3/ adding 30g of flavor hops at 60 minutes are obviously not for flavoring.

4/ I don't see adequate reasoning to dip the tin in the boiling hot wort. Why not just rinse it in water?

5/ I would chill the 10L hot wort in an ice bath prior to adding to the fermenter or it will be some time before it gets to pitching temps.

6/ you shouldn't need a starter if using the right amount of dried yeast.


----------



## Mags (10/2/12)

I could be way off the mark with this but I am going to attemp the following for my first brew with hops;

Coopers Lager
1kg LMDE
250g Dex
15g Cascade @ 20min boil
15g Cascade @ 10 min boil
15g Cascade dry hop
US-05 yeast

Or is there no point with the boiling the cascade for this amount of time then dry hop to finish?

Manticle to answer your question I don't mind biterness.


----------



## keifer33 (10/2/12)

Looks like a nice simple recipe Mags.
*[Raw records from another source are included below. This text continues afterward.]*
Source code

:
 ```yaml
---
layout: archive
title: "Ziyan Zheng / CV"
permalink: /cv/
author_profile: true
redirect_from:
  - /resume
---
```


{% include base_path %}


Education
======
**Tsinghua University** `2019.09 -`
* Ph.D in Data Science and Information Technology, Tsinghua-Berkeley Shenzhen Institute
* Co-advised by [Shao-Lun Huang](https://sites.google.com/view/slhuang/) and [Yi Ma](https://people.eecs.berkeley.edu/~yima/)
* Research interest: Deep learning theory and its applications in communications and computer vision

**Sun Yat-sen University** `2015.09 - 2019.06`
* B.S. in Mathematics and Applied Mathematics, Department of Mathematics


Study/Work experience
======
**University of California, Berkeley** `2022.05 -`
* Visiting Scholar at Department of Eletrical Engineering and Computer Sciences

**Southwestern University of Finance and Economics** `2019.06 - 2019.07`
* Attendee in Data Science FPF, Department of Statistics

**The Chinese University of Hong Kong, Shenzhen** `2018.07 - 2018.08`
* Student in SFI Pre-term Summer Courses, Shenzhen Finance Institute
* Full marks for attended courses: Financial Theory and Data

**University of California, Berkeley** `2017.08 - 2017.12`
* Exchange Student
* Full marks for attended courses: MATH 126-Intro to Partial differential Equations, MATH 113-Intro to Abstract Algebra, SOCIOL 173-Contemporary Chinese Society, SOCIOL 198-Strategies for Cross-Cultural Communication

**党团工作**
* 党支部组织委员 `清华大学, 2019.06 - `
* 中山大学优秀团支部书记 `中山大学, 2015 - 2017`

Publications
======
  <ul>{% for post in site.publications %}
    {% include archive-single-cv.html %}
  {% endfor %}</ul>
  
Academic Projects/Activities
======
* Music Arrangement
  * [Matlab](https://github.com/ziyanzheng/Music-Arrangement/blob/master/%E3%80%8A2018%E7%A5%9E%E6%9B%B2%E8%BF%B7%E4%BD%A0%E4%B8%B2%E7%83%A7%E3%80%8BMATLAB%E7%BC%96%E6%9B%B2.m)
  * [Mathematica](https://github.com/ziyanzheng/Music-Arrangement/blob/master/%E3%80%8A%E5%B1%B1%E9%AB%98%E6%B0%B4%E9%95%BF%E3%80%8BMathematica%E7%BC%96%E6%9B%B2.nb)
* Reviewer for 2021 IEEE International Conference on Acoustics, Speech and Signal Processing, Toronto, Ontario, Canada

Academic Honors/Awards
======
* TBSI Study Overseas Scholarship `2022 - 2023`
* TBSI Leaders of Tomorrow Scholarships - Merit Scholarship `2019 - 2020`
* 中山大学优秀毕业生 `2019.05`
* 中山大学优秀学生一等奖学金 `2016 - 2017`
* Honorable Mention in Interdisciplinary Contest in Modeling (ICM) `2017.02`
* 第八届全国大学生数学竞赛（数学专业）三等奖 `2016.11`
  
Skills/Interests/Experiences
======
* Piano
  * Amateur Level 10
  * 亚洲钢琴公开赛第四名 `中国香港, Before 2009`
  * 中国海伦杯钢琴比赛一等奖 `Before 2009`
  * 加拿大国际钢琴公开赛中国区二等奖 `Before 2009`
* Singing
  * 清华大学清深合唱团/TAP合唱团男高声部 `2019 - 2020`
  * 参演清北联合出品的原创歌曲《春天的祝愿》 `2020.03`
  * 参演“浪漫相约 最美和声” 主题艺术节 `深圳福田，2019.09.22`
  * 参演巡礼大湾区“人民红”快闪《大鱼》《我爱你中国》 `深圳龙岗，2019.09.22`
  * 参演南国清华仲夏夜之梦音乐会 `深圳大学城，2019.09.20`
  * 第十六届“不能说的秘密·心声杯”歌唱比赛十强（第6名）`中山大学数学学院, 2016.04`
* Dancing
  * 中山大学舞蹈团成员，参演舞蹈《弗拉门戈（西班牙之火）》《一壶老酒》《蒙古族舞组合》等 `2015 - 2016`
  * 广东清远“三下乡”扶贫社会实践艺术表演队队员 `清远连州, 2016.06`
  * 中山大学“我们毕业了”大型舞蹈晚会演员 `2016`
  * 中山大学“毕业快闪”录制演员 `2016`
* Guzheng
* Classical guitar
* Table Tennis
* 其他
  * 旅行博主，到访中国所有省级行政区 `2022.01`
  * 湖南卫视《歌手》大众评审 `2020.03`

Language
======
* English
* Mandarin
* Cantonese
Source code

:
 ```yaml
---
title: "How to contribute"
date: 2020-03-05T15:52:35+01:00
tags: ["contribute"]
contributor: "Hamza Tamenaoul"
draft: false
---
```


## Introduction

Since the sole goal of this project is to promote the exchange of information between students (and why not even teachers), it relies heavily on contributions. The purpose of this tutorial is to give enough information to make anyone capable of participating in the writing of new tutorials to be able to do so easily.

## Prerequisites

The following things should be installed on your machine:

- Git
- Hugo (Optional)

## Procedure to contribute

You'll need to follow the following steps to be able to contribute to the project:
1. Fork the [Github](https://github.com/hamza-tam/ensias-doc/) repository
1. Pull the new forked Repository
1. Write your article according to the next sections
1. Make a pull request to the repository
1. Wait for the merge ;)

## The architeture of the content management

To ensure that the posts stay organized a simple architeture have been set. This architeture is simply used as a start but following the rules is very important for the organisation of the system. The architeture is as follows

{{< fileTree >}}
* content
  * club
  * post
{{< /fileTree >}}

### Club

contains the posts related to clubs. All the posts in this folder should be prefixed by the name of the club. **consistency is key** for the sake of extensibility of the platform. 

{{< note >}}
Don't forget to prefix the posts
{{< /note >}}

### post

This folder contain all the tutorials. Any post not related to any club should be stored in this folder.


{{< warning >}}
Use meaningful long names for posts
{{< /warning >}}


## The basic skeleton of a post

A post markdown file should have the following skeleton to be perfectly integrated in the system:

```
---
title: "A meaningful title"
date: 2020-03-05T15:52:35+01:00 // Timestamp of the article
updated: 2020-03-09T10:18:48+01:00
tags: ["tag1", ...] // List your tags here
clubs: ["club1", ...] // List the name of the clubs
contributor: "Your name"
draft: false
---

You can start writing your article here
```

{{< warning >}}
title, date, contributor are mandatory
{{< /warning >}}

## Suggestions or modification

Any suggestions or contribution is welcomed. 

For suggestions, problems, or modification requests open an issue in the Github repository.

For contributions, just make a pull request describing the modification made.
Only a small boil will be required for that so 1litre per 100g of LDME as a general rule so 1-2litres will be fine for the small amount of hops you have. It's a good idea to try the same recipes with different hops to see how they react and what you like.


----------



## Mags (10/2/12)

Thanks. I will give it a try, then replicate it with another hop and get my head around it. Also will the dry hopping be useful to do as well to add to the aroma etc?


----------



## keifer33 (10/2/12)

Dry hop away. I normally work on around 1g/L if you enjoy a nice hop aroma but 15g is just fine.


----------



## Mags (10/2/12)

I'll have 20g of Cascade to dry hop with so i'll just chuck it all in haha!


----------